Arrastrados al conflicto, México y Costa Rica hubiesen perdido estabilidad, soberanía, y honor. Opuestos por las corrientes más timoratas, ciegas o falsamente realistas de sus respectivos países, De la Madrid y Arias apostaron a que la historia les daría la razón. Se las dio.

Oscar Arias, en particular, debe sentirse satisfecho de no haber entregado a su pequeño pero grande país, Costa Rica, a una sumisión que hubiese minado lo que los costarricenses han logrado en términos de vida democrática, desarrollo económico y social e independencia nacional: un legado singular y precioso en Centroamérica y en toda la América Latina.

El esfuerzo de Oscar Arias en circunstancias adversas, presionado por los poderosos y mal visto por los ciegos, sentó las bases para una paz duradera construida, por desgracia, sobre casi 100 mil muertos en las guerras de la región. Pero gracias a él, el istmo del dolor es hoy istmo de la esperanza.

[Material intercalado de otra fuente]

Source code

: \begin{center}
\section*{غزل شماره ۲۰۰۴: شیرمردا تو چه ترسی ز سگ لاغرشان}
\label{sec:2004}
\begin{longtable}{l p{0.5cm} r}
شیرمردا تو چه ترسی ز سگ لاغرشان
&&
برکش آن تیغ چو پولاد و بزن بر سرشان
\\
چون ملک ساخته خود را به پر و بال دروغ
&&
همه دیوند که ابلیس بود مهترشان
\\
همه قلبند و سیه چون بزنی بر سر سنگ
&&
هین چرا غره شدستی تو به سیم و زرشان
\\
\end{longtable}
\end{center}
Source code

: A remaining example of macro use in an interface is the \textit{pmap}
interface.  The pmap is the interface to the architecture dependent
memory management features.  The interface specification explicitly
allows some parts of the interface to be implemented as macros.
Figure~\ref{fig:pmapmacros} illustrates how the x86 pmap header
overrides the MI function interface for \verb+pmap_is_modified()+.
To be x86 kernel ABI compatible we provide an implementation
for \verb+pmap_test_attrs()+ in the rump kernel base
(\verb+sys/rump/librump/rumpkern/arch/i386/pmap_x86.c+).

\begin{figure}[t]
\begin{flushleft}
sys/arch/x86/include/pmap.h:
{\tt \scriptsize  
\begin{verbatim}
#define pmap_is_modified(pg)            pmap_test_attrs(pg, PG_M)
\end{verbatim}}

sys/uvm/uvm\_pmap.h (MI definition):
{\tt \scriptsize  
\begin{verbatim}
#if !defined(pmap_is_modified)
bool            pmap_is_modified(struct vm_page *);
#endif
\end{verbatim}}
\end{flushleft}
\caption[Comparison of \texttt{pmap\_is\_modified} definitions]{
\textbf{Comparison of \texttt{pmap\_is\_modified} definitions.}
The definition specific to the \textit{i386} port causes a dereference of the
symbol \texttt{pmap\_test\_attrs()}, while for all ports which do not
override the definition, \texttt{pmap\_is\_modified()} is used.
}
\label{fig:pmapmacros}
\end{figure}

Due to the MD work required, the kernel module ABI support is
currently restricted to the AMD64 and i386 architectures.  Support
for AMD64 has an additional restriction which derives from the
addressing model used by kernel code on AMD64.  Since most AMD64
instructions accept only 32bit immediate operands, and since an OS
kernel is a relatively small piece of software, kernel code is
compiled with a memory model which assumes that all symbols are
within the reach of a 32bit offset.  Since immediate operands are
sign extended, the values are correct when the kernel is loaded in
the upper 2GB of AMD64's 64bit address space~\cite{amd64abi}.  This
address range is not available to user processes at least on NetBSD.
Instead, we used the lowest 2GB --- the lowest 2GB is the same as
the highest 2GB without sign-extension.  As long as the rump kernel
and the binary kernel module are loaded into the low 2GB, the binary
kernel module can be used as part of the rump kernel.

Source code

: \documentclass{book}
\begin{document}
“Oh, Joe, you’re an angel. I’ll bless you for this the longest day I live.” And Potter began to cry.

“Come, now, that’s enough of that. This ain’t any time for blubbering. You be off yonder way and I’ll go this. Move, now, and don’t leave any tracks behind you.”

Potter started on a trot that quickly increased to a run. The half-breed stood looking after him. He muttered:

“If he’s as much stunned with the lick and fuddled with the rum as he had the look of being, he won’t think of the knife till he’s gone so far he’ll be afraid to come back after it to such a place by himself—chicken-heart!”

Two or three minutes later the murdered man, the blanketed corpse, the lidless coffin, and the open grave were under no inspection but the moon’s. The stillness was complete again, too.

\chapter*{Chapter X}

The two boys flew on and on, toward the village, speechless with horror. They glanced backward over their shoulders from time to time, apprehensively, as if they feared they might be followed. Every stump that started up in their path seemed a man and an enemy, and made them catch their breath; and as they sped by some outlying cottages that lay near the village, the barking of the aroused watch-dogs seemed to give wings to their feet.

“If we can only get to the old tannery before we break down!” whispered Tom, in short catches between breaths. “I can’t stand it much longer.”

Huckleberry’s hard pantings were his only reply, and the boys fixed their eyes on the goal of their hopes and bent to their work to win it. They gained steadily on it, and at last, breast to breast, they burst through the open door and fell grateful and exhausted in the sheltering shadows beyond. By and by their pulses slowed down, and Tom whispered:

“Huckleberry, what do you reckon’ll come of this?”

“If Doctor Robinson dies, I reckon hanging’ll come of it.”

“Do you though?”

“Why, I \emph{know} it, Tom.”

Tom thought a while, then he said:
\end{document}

Pocos hombres han merecido, con más justicia, el Premio Nobel de la Paz. Pero Oscar Arias, lejos de dormirse sobre los laureles escandinavos, ha sentido que su premio es más que una recompensa: es una obligación para continuar la lucha por la paz en su más arduo y peligroso terreno actual, la reanudación de las carreras armamentistas en América Latina y el mundo.

Oscar Arias, activamente, ha participado en las campañas que condujeron a la abolición total de las fuerzas armadas en Costa Rica desde antes, y luego en Panamá y Haití. Ha abogado porque los países latinoamericanos acepten una moratoria de dos años antes de decidirse a adquirir armas de alta tecnología. Ha recalcado que la América Latina no necesita escuadrones militares sino brigadas de educadores... Ha precisado que los cinco miembros permanentes del Consejo de Seguridad de la ONU son los principales proveedores de armas al mundo subdesarrollado.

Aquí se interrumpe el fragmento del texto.